Items from a dataset
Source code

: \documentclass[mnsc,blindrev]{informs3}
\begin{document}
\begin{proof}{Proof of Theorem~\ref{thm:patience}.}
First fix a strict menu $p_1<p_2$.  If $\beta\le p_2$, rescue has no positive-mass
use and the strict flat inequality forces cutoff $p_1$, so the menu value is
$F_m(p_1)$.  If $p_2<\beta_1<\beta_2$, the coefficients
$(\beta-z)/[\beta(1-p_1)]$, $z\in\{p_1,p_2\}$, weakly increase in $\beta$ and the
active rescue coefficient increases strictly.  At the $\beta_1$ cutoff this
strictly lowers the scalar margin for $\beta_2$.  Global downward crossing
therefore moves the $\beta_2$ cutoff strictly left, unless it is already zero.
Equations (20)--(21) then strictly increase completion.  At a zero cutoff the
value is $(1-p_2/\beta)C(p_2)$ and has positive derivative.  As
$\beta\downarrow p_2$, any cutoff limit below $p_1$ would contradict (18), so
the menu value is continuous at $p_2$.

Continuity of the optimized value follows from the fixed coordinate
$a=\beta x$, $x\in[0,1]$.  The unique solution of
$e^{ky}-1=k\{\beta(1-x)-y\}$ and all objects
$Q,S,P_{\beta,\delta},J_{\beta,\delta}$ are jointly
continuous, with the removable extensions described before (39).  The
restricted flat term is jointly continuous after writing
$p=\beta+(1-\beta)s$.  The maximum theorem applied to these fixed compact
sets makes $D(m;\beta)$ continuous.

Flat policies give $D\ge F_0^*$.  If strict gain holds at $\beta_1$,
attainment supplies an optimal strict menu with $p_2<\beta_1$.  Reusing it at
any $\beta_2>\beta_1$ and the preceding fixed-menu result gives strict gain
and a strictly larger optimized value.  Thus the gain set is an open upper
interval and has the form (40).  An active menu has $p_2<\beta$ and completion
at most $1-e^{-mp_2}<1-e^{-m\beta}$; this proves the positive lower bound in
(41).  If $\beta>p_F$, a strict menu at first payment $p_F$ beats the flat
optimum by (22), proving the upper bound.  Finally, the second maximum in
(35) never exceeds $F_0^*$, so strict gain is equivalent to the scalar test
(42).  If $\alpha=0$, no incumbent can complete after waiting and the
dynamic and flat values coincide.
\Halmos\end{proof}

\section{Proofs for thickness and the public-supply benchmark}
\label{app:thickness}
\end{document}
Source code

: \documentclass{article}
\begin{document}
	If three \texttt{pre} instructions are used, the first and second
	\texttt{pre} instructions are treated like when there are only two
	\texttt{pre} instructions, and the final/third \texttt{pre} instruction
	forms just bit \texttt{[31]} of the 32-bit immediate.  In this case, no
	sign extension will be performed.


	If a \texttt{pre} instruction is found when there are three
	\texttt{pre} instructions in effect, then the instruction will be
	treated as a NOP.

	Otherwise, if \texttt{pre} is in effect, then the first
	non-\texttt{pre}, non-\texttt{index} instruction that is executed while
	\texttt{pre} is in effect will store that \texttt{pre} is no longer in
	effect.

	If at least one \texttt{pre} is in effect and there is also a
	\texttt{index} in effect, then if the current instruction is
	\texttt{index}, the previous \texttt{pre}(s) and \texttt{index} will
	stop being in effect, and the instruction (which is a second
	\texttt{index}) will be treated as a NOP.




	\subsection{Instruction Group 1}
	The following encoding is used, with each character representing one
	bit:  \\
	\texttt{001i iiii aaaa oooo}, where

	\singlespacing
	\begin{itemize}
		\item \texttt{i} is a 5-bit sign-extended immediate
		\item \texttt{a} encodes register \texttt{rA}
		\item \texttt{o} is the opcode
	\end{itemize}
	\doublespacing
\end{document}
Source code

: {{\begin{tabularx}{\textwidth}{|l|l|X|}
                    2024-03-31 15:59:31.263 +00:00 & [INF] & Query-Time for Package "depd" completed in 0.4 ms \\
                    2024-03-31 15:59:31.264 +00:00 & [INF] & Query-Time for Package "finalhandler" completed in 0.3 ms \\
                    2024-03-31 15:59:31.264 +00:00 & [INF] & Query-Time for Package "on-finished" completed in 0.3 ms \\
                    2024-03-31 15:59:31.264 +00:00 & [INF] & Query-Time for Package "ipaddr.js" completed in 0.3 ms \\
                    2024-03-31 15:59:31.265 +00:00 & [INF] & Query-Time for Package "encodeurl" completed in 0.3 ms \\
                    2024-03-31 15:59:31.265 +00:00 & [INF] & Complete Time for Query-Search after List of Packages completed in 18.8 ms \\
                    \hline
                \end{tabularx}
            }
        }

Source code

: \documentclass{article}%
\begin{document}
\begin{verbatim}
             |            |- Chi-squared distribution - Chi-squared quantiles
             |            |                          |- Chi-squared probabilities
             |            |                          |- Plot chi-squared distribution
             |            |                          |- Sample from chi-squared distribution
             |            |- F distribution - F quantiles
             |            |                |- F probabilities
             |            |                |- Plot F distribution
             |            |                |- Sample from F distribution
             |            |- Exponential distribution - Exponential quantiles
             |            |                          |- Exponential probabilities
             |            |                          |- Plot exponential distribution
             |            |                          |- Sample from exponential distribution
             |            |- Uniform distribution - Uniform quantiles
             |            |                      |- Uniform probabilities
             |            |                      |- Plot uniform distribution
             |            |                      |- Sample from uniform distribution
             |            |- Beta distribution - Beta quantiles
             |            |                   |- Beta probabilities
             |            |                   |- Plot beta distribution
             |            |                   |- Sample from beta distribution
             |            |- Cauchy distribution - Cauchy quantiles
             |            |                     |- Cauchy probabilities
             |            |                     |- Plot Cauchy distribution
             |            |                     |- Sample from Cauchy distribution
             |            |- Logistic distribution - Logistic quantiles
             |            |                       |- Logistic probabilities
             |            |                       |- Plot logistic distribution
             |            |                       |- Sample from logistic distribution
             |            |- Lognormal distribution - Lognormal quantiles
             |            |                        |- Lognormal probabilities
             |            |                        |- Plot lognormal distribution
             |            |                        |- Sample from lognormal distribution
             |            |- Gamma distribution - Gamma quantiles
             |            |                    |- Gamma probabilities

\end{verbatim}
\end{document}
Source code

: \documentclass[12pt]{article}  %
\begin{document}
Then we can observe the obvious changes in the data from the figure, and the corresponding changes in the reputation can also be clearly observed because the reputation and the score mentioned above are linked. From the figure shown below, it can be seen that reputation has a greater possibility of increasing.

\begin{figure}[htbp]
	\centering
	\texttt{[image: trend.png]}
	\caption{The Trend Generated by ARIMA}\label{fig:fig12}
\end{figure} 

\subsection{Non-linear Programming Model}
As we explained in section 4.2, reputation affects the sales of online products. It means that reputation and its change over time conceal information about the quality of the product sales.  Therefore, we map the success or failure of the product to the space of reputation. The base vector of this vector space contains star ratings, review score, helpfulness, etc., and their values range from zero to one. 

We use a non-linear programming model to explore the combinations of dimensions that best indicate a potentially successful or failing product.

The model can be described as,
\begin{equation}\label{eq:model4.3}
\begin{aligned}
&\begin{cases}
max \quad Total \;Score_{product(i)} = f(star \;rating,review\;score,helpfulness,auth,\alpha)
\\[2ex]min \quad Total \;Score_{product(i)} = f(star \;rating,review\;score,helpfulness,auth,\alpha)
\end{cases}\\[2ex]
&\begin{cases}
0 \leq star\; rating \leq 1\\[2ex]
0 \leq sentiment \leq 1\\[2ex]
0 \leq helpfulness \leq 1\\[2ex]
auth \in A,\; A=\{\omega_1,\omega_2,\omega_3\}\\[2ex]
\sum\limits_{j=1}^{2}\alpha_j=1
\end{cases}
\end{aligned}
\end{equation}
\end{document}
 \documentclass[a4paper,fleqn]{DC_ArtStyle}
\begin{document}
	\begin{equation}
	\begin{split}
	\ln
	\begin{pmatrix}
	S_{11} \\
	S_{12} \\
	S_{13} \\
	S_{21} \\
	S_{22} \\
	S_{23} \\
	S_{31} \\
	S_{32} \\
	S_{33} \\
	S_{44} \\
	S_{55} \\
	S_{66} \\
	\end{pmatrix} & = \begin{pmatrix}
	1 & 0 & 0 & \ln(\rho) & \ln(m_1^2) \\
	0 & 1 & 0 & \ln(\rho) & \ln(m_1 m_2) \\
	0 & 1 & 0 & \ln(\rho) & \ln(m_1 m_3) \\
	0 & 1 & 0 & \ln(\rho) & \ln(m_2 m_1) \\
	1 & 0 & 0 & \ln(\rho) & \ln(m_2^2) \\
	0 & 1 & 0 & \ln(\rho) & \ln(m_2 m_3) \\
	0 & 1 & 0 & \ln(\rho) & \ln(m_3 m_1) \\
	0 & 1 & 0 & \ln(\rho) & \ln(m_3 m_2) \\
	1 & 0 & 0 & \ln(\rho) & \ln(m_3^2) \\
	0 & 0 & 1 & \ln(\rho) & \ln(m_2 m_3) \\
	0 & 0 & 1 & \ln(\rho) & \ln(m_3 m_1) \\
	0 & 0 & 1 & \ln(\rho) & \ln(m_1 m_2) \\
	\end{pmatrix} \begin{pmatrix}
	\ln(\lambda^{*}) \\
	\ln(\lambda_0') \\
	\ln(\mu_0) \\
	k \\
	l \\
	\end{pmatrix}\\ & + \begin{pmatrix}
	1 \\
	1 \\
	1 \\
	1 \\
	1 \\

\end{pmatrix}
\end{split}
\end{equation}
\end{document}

■ **THE TASK**: Read the entries and select each line where the word "treated" is found.

■ **RESULT OF THIS TASK**:
	\texttt{pre} instructions are treated like when there are only two
	treated as a NOP.
	\texttt{index}) will be treated as a NOP.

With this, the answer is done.